Sean McBride
The Port Arthur News
PORT ARTHUR —
In the new comedy, “Dinner for Schmucks,” Steve Carell plays a simpleton who spends his days making intricate dioramas where dead mice are stuffed and posed as the central characters. The mice are cute and clean, and not at all like the vermin that one might find in the streets. The film follows the same formula with regard to its comedy, opting for cute and clean jokes that benignly tickle rather than those that assault our senses head on.
Normally, I'm a fan of harder-edged comedies, but I will freely admit that not only did I love the soft humor of “Dinner for Schmucks,” but I also laughed as much at this film as I did any other in recent memory. It's not as memorable as some of those harder comedies, but the humor is more genuine, and the laughs are certainly well deserved.
Paul Rudd plays Tim, a financial advisor eyeing a promotion at his firm. In order to get the job, he has to pass one final test. He must find a complete idiot and bring him to a company dinner where his boss and the other executives will make fun of the assembled idiots. As the film is quick to admit, “it's messed up.”

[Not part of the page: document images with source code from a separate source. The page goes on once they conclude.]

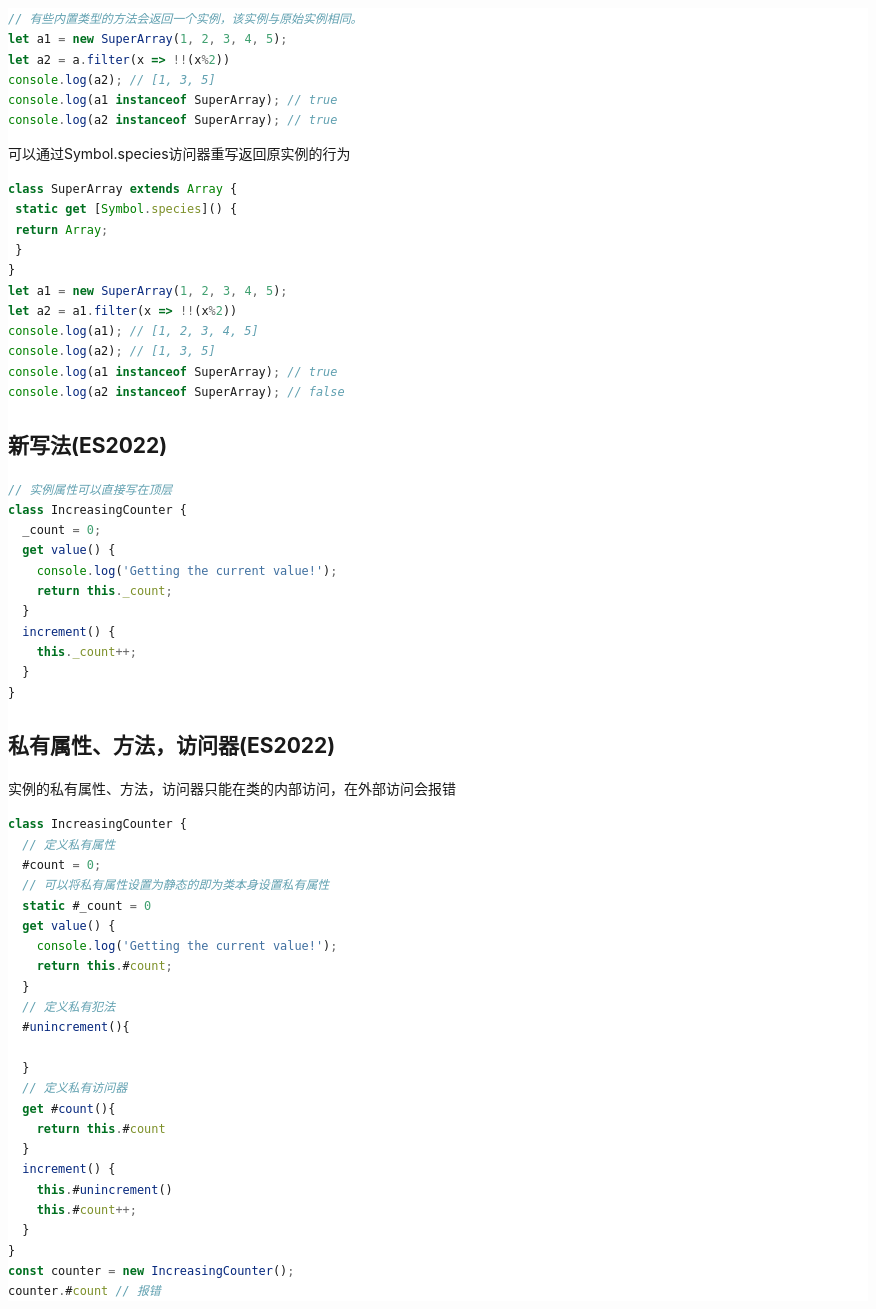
 ```js
// 有些内置类型的方法会返回一个实例，该实例与原始实例相同。
let a1 = new SuperArray(1, 2, 3, 4, 5);
let a2 = a.filter(x => !!(x%2)) 
console.log(a2); // [1, 3, 5]
console.log(a1 instanceof SuperArray); // true
console.log(a2 instanceof SuperArray); // true
```
可以通过Symbol.species访问器重写返回原实例的行为
```js
class SuperArray extends Array {
 static get [Symbol.species]() {
 return Array;
 }
}
let a1 = new SuperArray(1, 2, 3, 4, 5);
let a2 = a1.filter(x => !!(x%2))
console.log(a1); // [1, 2, 3, 4, 5]
console.log(a2); // [1, 3, 5]
console.log(a1 instanceof SuperArray); // true
console.log(a2 instanceof SuperArray); // false
```
## 新写法(ES2022)
```js
// 实例属性可以直接写在顶层
class IncreasingCounter {
  _count = 0;
  get value() {
    console.log('Getting the current value!');
    return this._count;
  }
  increment() {
    this._count++;
  }
}
```
## 私有属性、方法，访问器(ES2022)
实例的私有属性、方法，访问器只能在类的内部访问，在外部访问会报错
```js
class IncreasingCounter {
  // 定义私有属性
  #count = 0;
  // 可以将私有属性设置为静态的即为类本身设置私有属性
  static #_count = 0
  get value() {
    console.log('Getting the current value!');
    return this.#count;
  }
  // 定义私有犯法
  #unincrement(){

  }
  // 定义私有访问器
  get #count(){
    return this.#count
  }
  increment() {
    this.#unincrement()
    this.#count++;
  }
}
const counter = new IncreasingCounter();
counter.#count // 报错
```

Steve Carell plays Tim's idiot, Barry, and it's one of his best performances yet. He's a man who lost his wife to a co-worker (Zach Galifianakis) and now stumbles through life, so hopeless that you'll sympathize with his plight even as you roll your eyes at his imbecility. What's worse, despite his desire to do good, Barry is a master of destruction. Within hours of meeting Tim, Barry has ruined his love life, wrecked his apartment, put his job in jeopardy, gets him audited by the IRS and invites a clearly crazy stalker over for a night of mayhem.
Throughout it all, you can't help but to like the guy.
Carell is in top form here, but the supporting cast is also superb. From Galifianakis' IRS agent who thinks he has the ability to control minds, to Jermaine Clement, playing a pretentious and over-sexed artist, to Lucy Punch, as the crazed stalker, each one of these characters adds another layer of weirdness to the proceedings. The film is genuinely funny; these characters are just extra funny icing on the cake.
As always, the litmus test for any comedy is the laughter, and I laughed non-stop at “Dinner for Schmucks.” Okay, so the film takes a while to get rolling, and Tim's romantic subplot seems like an afterthought, but the bottom line is that if you're looking for dinner and a movie, I suggest that you try dinner and a “Dinner.”